Karya terbaru Dee Lestari hadir melalui Tanpa Rencana, sebuah antologi yang dirilis pada akhir 2024 dan memperlihatkan fase kepenulisan yang semakin hening, reflektif, sekaligus matang. Dikutip dari Detik, Tanpa Rencana merupakan antologi keempat Dee, dengan judul yang merepresentasikan proses kreatifnya yang organik dan intuitif.
Sebanyak 18 cerita di dalamnya diperkaya ilustrasi yang memperdalam kesan, menghadirkan perenungan tentang hidup, kematian, kehilangan, dan spiritualitas dengan gaya tutur yang renyah, lincah, dan menyentuh, menegaskan kemampuan Dee Lestari meramu kesederhanaan bahasa menjadi pengalaman batin yang mendalam bagi pembacanya.
Kemudian, melansir dari Instagram @deelestari, ia juga baru-baru ini menerbitkan buku Selaras, sebuah karya kolaboratif yang sarat makna bersama mendiang sang suami, Reza Gunawan.

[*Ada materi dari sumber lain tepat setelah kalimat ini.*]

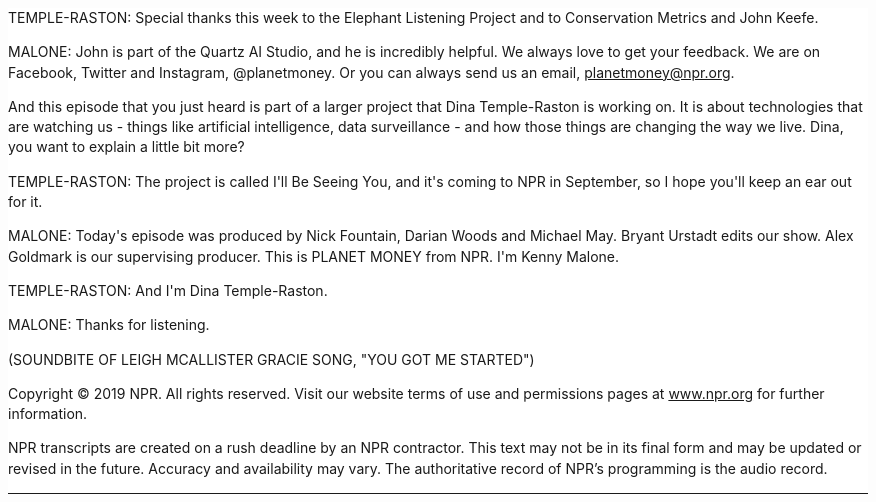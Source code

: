 TEMPLE-RASTON: Special thanks this week to the Elephant Listening Project and to Conservation Metrics and John Keefe.

MALONE: John is part of the Quartz AI Studio, and he is incredibly helpful. We always love to get your feedback. We are on Facebook, Twitter and Instagram, @planetmoney. Or you can always send us an email, planetmoney@npr.org.

And this episode that you just heard is part of a larger project that Dina Temple-Raston is working on. It is about technologies that are watching us - things like artificial intelligence, data surveillance - and how those things are changing the way we live. Dina, you want to explain a little bit more?

TEMPLE-RASTON: The project is called I'll Be Seeing You, and it's coming to NPR in September, so I hope you'll keep an ear out for it.

MALONE: Today's episode was produced by Nick Fountain, Darian Woods and Michael May. Bryant Urstadt edits our show. Alex Goldmark is our supervising producer. This is PLANET MONEY from NPR. I'm Kenny Malone.

TEMPLE-RASTON: And I'm Dina Temple-Raston.

MALONE: Thanks for listening.

(SOUNDBITE OF LEIGH MCALLISTER GRACIE SONG, "YOU GOT ME STARTED")

Copyright © 2019 NPR. All rights reserved. Visit our website terms of use and permissions pages at www.npr.org for further information.

NPR transcripts are created on a rush deadline by an NPR contractor. This text may not be in its final form and may be updated or revised in the future. Accuracy and availability may vary. The authoritative record of NPR’s programming is the audio record.

----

Filmografi dan Adaptasi Layar Lebar
Kekuatan cerita Dee Lestari tak hanya hidup di halaman buku, tetapi juga menemukan napas baru di layar lebar. Sejumlah karyanya sukses diadaptasi menjadi film, mulai dari Perahu Kertas (2012) yang menghidupkan romansa Kugy dan Keenan, Rectoverso (2013) dengan kisah cinta yang puitis, Madre (2013) yang hangat dan reflektif, hingga Supernova (2014) yang membawa semesta pikirannya ke ranah sinema.
Jejak itu berlanjut lewat Filosofi Kopi (2015) dan sekuelnya (2017) yang meraih popularitas luas, serta Ben & Jody (2022) sebagai pengembangan semesta ceritanya. Tak sekadar menjadi penulis sumber, Dee juga terlibat langsung dalam proses kreatif film-film tersebut, mulai dari penulisan skenario hingga pengisian lagu tema, menegaskan perannya sebagai seniman multidisiplin yang merawat utuh visi karyanya dari teks hingga layar.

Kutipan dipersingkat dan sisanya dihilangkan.